• YOUR OBJECTIVE:
The whole listing, apart from its images, should be restated word for word.

• PROVIDED RECORDS:
□ □ □ □
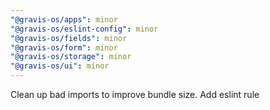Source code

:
 ```yaml
---
"@gravis-os/apps": minor
"@gravis-os/eslint-config": minor
"@gravis-os/fields": minor
"@gravis-os/form": minor
"@gravis-os/storage": minor
"@gravis-os/ui": minor
---
```


Clean up bad imports to improve bundle size. Add eslint rule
□ □ □ □
• TASK ANSWER:
Source code

:
 ```yaml
---
"@gravis-os/apps": minor
"@gravis-os/eslint-config": minor
"@gravis-os/fields": minor
"@gravis-os/form": minor
"@gravis-os/storage": minor
"@gravis-os/ui": minor
---
```


Clean up bad imports to improve bundle size. Add eslint rule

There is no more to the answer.